We may be classified as a passive foreign investment company, or PFIC, in any taxable year and U.S. holders of our ADSs could be subject to adverse U.S. federal income tax consequences.
The rules governing PFICs can have adverse effects for U.S. federal income tax purposes. The tests for determining PFIC status for a taxable year depend upon the relative values of certain categories of assets and the relative amounts of certain kinds of income. The determination of whether we are a PFIC depends on the particular facts and circumstances (such as the valuation of our assets, including goodwill and other intangible assets) and may also be affected by the application of the PFIC rules, which are subject to differing interpretations. Based on our estimated gross income, the average value of our assets, including goodwill and the nature of our active business, we do not believe that we were classified as a PFIC for U.S. federal income tax purposes for the taxable year ending December 31, 2020. There can be no assurance, however, that we will not be considered to be a PFIC for this taxable year or any particular year in the future because PFIC status is factual in nature, depends upon factors not wholly within our control, generally cannot be determined until the close of the taxable year in question and is determined annually.

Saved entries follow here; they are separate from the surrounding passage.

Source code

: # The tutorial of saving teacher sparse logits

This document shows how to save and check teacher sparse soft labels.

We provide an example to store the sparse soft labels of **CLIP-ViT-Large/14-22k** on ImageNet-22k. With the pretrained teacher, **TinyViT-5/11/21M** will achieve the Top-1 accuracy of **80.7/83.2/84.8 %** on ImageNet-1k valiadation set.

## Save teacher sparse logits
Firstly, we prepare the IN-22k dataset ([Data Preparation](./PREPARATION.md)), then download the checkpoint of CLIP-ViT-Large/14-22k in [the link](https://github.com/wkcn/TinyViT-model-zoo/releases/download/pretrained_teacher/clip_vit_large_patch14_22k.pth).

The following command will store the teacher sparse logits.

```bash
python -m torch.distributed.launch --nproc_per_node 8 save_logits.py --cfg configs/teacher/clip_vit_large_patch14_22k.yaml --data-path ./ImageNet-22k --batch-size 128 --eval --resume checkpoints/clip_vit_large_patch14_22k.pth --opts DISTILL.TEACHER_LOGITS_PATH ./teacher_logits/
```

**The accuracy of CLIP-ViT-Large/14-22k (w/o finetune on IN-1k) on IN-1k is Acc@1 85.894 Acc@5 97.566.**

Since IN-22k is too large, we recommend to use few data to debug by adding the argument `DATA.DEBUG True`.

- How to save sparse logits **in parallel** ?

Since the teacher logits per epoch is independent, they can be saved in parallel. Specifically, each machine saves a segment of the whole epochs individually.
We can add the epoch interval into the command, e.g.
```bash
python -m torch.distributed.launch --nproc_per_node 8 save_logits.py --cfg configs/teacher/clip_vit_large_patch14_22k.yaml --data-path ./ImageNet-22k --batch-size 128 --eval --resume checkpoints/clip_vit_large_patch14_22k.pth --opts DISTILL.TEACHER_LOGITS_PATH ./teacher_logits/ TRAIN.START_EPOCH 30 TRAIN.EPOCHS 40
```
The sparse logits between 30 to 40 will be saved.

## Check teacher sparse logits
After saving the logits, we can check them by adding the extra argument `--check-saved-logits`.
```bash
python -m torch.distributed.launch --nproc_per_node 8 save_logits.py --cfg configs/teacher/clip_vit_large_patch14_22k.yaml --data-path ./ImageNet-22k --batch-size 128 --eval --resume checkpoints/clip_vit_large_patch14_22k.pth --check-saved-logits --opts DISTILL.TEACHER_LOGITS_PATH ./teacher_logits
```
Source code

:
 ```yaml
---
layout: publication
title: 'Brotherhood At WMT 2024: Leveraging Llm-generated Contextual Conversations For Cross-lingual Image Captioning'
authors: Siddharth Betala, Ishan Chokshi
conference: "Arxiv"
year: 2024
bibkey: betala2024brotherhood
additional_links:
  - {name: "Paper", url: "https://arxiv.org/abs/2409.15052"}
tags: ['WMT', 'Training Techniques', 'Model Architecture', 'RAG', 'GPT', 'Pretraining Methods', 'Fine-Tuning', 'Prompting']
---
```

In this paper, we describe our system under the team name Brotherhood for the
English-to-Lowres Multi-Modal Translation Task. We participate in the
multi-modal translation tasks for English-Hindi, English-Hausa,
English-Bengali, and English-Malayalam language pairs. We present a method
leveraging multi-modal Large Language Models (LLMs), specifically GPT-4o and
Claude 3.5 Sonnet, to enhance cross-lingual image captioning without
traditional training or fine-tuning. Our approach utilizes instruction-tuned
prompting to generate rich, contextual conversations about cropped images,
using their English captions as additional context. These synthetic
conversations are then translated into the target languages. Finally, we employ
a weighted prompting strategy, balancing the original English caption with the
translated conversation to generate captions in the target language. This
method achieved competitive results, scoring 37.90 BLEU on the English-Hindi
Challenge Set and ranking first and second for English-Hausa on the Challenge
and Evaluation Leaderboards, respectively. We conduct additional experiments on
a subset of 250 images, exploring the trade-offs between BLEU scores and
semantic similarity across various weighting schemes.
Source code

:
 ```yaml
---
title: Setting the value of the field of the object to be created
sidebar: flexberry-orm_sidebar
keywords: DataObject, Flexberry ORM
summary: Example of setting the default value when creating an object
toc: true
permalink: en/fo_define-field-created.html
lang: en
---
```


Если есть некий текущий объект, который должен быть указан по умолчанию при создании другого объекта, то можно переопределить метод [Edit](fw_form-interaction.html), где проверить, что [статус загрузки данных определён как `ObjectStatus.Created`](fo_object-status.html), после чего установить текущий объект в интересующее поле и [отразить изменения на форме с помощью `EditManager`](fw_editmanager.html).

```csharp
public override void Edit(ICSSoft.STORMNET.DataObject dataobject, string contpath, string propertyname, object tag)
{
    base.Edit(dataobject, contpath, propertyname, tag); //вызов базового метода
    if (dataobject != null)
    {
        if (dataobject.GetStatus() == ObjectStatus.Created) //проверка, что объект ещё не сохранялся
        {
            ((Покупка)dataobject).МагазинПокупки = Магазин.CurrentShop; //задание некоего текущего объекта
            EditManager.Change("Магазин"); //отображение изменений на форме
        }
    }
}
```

If we are a PFIC, U.S. holders of our ADSs would be subject to adverse U.S. federal income tax consequences, such as ineligibility for any preferred tax rates on capital gains or on actual or deemed dividends, interest charges on certain taxes treated as deferred, and additional reporting requirements under U.S. federal income tax laws and regulations. A U.S. holder of our ADSs may be able to mitigate some of the adverse U.S. federal income tax consequences described above with respect to owning ADSs if we are classified as a PFIC, provided that such U.S. investor is eligible to make, and validly makes, a “mark-to-market” election. In certain circumstances a U.S. holder can make a “qualified electing fund” election to mitigate some of the adverse tax consequences described with respect to an ownership interest in a PFIC by including in income its share of the PFIC’s income on a current basis. However, we do not currently intend to prepare or provide the information that would enable a U.S. holder to make a qualified electing fund election.
Investors should consult their own tax advisors regarding all aspects of the application of the PFIC rules to our ordinary shares.